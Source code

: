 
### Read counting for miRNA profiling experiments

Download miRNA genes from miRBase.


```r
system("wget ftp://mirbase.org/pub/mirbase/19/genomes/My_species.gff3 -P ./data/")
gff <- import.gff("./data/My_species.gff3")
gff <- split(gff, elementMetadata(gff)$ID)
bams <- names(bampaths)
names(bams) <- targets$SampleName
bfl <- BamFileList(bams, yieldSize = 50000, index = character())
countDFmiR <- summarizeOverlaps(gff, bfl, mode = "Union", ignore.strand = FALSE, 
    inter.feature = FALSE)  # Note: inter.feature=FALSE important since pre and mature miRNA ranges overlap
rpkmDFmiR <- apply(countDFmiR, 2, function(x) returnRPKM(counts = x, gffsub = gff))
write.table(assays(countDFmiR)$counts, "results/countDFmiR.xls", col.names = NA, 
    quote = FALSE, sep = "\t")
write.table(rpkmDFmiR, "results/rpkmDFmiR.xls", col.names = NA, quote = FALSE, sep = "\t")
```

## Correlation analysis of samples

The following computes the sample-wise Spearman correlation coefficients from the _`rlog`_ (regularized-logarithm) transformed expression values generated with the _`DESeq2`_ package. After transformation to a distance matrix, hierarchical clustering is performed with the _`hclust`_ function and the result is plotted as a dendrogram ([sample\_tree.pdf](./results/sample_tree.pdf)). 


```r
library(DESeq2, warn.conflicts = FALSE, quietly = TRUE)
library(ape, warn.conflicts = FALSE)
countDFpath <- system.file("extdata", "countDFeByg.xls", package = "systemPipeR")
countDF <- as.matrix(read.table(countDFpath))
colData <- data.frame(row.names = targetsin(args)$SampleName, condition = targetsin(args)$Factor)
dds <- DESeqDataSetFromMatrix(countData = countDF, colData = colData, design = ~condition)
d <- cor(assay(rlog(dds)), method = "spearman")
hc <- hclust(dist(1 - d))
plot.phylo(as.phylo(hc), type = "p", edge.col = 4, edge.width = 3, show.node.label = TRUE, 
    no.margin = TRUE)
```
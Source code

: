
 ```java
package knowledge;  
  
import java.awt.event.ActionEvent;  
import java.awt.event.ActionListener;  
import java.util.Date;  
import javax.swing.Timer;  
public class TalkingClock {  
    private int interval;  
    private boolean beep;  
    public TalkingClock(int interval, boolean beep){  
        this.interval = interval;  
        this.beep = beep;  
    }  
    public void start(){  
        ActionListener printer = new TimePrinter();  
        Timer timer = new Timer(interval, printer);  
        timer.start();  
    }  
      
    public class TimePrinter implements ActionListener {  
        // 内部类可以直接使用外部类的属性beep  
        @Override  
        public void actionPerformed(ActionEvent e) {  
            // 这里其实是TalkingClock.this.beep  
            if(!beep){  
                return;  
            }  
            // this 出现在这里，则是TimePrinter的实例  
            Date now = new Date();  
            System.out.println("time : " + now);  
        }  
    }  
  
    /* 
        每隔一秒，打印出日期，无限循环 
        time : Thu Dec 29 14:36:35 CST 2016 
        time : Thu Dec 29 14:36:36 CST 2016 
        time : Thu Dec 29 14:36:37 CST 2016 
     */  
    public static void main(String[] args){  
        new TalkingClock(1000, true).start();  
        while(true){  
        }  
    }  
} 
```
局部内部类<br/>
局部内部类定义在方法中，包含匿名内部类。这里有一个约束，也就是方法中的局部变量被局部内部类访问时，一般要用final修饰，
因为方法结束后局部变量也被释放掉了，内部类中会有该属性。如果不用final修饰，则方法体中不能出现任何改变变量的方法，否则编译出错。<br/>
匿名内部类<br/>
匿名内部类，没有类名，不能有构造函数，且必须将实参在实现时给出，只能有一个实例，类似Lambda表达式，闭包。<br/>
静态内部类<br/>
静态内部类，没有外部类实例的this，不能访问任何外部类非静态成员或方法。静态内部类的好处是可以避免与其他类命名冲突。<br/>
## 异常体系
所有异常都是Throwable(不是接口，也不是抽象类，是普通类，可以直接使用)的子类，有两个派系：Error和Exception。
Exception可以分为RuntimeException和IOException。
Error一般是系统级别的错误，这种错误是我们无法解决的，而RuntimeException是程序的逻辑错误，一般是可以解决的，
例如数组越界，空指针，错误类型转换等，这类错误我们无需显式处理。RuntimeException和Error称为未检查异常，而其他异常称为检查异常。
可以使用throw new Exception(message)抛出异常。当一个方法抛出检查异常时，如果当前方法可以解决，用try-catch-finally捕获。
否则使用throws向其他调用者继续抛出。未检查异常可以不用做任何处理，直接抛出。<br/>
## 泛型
★ ★ ★ ★ ★
» **Directions for this task**
Take the entries and print them exactly. Keep every line.

» **Answer area**
Source code

: 
### Read counting for miRNA profiling experiments

Download miRNA genes from miRBase.


```r
system("wget ftp://mirbase.org/pub/mirbase/19/genomes/My_species.gff3 -P ./data/")
gff <- import.gff("./data/My_species.gff3")
gff <- split(gff, elementMetadata(gff)$ID)
bams <- names(bampaths)
names(bams) <- targets$SampleName
bfl <- BamFileList(bams, yieldSize = 50000, index = character())
countDFmiR <- summarizeOverlaps(gff, bfl, mode = "Union", ignore.strand = FALSE, 
    inter.feature = FALSE)  # Note: inter.feature=FALSE important since pre and mature miRNA ranges overlap
rpkmDFmiR <- apply(countDFmiR, 2, function(x) returnRPKM(counts = x, gffsub = gff))
write.table(assays(countDFmiR)$counts, "results/countDFmiR.xls", col.names = NA, 
    quote = FALSE, sep = "\t")
write.table(rpkmDFmiR, "results/rpkmDFmiR.xls", col.names = NA, quote = FALSE, sep = "\t")
```

## Correlation analysis of samples

The following computes the sample-wise Spearman correlation coefficients from the _`rlog`_ (regularized-logarithm) transformed expression values generated with the _`DESeq2`_ package. After transformation to a distance matrix, hierarchical clustering is performed with the _`hclust`_ function and the result is plotted as a dendrogram ([sample\_tree.pdf](./results/sample_tree.pdf)). 


```r
library(DESeq2, warn.conflicts = FALSE, quietly = TRUE)
library(ape, warn.conflicts = FALSE)
countDFpath <- system.file("extdata", "countDFeByg.xls", package = "systemPipeR")
countDF <- as.matrix(read.table(countDFpath))
colData <- data.frame(row.names = targetsin(args)$SampleName, condition = targetsin(args)$Factor)
dds <- DESeqDataSetFromMatrix(countData = countDF, colData = colData, design = ~condition)
d <- cor(assay(rlog(dds)), method = "spearman")
hc <- hclust(dist(1 - d))
plot.phylo(as.phylo(hc), type = "p", edge.col = 4, edge.width = 3, show.node.label = TRUE, 
    no.margin = TRUE)
```
Source code

:
 ```java
package knowledge;  
  
import java.awt.event.ActionEvent;  
import java.awt.event.ActionListener;  
import java.util.Date;  
import javax.swing.Timer;  
public class TalkingClock {  
    private int interval;  
    private boolean beep;  
    public TalkingClock(int interval, boolean beep){  
        this.interval = interval;  
        this.beep = beep;  
    }  
    public void start(){  
        ActionListener printer = new TimePrinter();  
        Timer timer = new Timer(interval, printer);  
        timer.start();  
    }  
      
    public class TimePrinter implements ActionListener {  
        // 内部类可以直接使用外部类的属性beep  
        @Override  
        public void actionPerformed(ActionEvent e) {  
            // 这里其实是TalkingClock.this.beep  
            if(!beep){  
                return;  
            }  
            // this 出现在这里，则是TimePrinter的实例  
            Date now = new Date();  
            System.out.println("time : " + now);  
        }  
    }  
  
    /* 
        每隔一秒，打印出日期，无限循环 
        time : Thu Dec 29 14:36:35 CST 2016 
        time : Thu Dec 29 14:36:36 CST 2016 
        time : Thu Dec 29 14:36:37 CST 2016 
     */  
    public static void main(String[] args){  
        new TalkingClock(1000, true).start();  
        while(true){  
        }  
    }  
} 
```
局部内部类<br/>
局部内部类定义在方法中，包含匿名内部类。这里有一个约束，也就是方法中的局部变量被局部内部类访问时，一般要用final修饰，
因为方法结束后局部变量也被释放掉了，内部类中会有该属性。如果不用final修饰，则方法体中不能出现任何改变变量的方法，否则编译出错。<br/>
匿名内部类<br/>
匿名内部类，没有类名，不能有构造函数，且必须将实参在实现时给出，只能有一个实例，类似Lambda表达式，闭包。<br/>
静态内部类<br/>
静态内部类，没有外部类实例的this，不能访问任何外部类非静态成员或方法。静态内部类的好处是可以避免与其他类命名冲突。<br/>
## 异常体系
所有异常都是Throwable(不是接口，也不是抽象类，是普通类，可以直接使用)的子类，有两个派系：Error和Exception。
Exception可以分为RuntimeException和IOException。
Error一般是系统级别的错误，这种错误是我们无法解决的，而RuntimeException是程序的逻辑错误，一般是可以解决的，
例如数组越界，空指针，错误类型转换等，这类错误我们无需显式处理。RuntimeException和Error称为未检查异常，而其他异常称为检查异常。
可以使用throw new Exception(message)抛出异常。当一个方法抛出检查异常时，如果当前方法可以解决，用try-catch-finally捕获。
否则使用throws向其他调用者继续抛出。未检查异常可以不用做任何处理，直接抛出。<br/>
## 泛型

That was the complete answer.